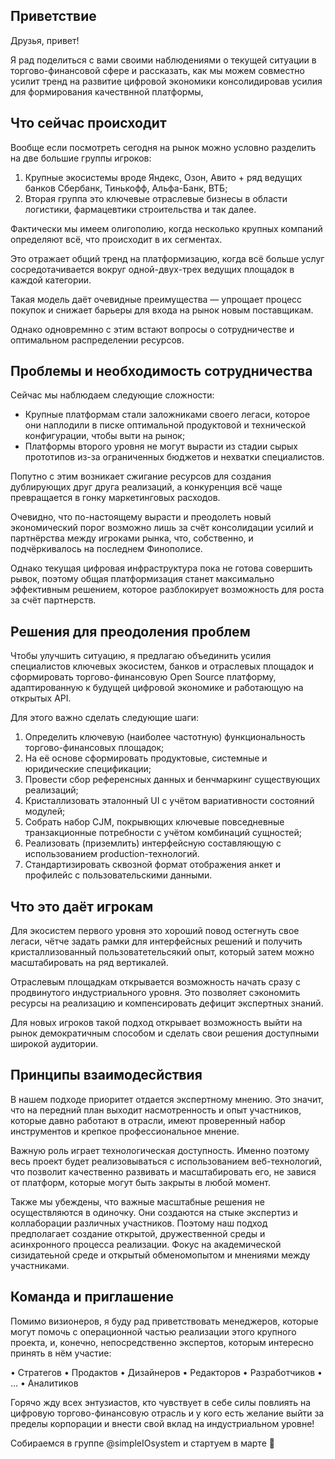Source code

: 

## Приветствие

Друзья, привет!

Я рад поделиться с вами своими наблюдениями о текущей ситуации в торгово-финансовой сфере и рассказать, как мы можем совместно усилит тренд на развитие цифровой экономики консолидировав усилия для формирования качествнной платформы,


## Что сейчас происходит

Вообще если посмотреть сегодня на рынок можно условно разделить на две большие группы игроков: 
1. Крупные экосистемы вроде Яндекс, Озон, Авито + ряд ведущих банков Сбербанк, Тинькофф, Альфа-Банк, ВТБ;
2. Вторая группа это ключевые отраслевые бизнесы в области логистики, фармацевтики строительства и так далее.

Фактически мы имеем олигополию, когда несколько крупных компаний определяют всё, что происходит в их сегментах.

Это отражает общий тренд на платформизацию, когда всё больше услуг сосредотачивается вокруг одной-двух-трех ведущих площадок в каждой категории. 

Такая модель даёт очевидные преимущества — упрощает процесс покупок и снижает барьеры для входа на рынок новым поставщикам. 

Однако одновремнно с этим встают вопросы о сотрудничестве и оптимальном распределении ресурсов.


##  Проблемы и необходимость сотрудничества

Сейчас мы наблюдаем следующие сложности:
- Крупные платформам стали заложниками своего легаси, которое они наплодили в писке оптимальной продуктовой и технической конфигурации, чтобы выти на рынок;
- Платформы второго уровня не могут вырасти из стадии сырых прототипов из-за ограниченных бюджетов и нехватки специалистов.

Попутно с этим возникает сжигание ресурсов для создания дублирующих друг друга реализаций, а конкуренция всё чаще превращается в гонку маркетинговых расходов. 

Очевидно, что по-настоящему вырасти и преодолеть новый экономический порог возможно лишь за счёт консолидации усилий и партнёрства между игроками рынка, что, собственно, и подчёркивалось на последнем Финополисе. 

Однако текущая цифровая инфраструктура пока не готова совершить рывок, поэтому общая платформизация станет максимально эффективным решением, которое разблокирует возможность для роста за счёт партнерств.

## Решения для преодоления проблем

Чтобы улучшить ситуацию, я предлагаю объединить усилия специалистов ключевых экосистем, банков и отраслевых площадок и сформировать торгово-финансовую Open Source платформу, адаптированную к будущей цифровой экономике и работающую на открытых API.


Для этого важно сделать следующие шаги:

1. Определить ключевую (наиболее частотную) функциональность торгово-финансовых площадок;
2. На её основе сформировать продуктовые, системные и юридические спецификации;
3. Провести сбор референсных данных и бенчмаркинг существующих реализаций;
4. Кристаллизовать эталонный UI с учётом вариативности состояний модулей;
5. Собрать набор CJM, покрывющих ключевые повседневные транзакционные потребности с учётом комбинаций сущностей;
6. Реализовать (приземлить) интерфейсную составляющую с использованием production-технологий.
7. Стандартизировать сквозной формат отображения анкет и профилейс с пользовательскими данными.


##  Что это даёт  игрокам

Для экосистем первого уровня это хороший повод остегнуть свое легаси, чётче задать рамки для интерфейсных решений и получить кристаллизованный пользоватетельсякий опыт, который затем можно масштабировать на ряд вертикалей.

Отраслевым площадкам открывается возможность начать сразу с продвинутого индустриального уровня. Это позволяет сэкономить ресурсы на реализацию и компенсировать дефицит экспертных знаний.

Для новых игроков такой подход открывает возможность выйти на рынок демократичным способом и сделать свои решения доступными широкой аудитории.



## Принципы взаимодесйствия

В нашем подходе приоритет отдается экспертному мнению. Это значит, что на передний план выходит насмотренность и опыт участников, которые давно работают в отрасли, имеют проверенный набор инструментов и крепкое профессиональное мнение.

Важную роль играет технологическая доступность. Именно поэтому весь проект будет реализовываться с использованием веб-технологий, что позволит качественно развивать и масштабировать его, не завися от платформ, которые могут быть закрыты в любой момент.

Также мы убеждены, что важные масштабные решения не осуществляются в одиночку. Они создаются на стыке экспертиз и коллаборации различных участников. Поэтому наш подход предполагает создание открытой, дружественной среды и асинхронного процесса реализации. Фокус на академической сизидатеьной среде и открытый обменомопытом и мнениями между участниками.


## Команда и приглашение

Помимо визионеров, я буду рад приветствовать менеджеров, которые могут помочь с операционной частью реализации этого крупного проекта, и, конечно, непосредственно экспертов, которым интересно принять в нём участие:

• Стратегов
• Продактов
• Дизайнеров
• Редакторов
• Разработчиков
• …
• Аналитиков


Горячо жду всех энтузиастов, кто чувствует в себе силы повлиять на цифровую торгово-финансовую отрасль и у кого есть желание выйти за пределы корпорации и внести свой вклад на индустриальном уровне!

Собираемся в группе @simpleIOsystem и стартуем в марте 🚀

Task details
For each line in the entries that contains the string "происходит", make a copy.

Result for this task
## Что сейчас происходит
Фактически мы имеем олигополию, когда несколько крупных компаний определяют всё, что происходит в их сегментах.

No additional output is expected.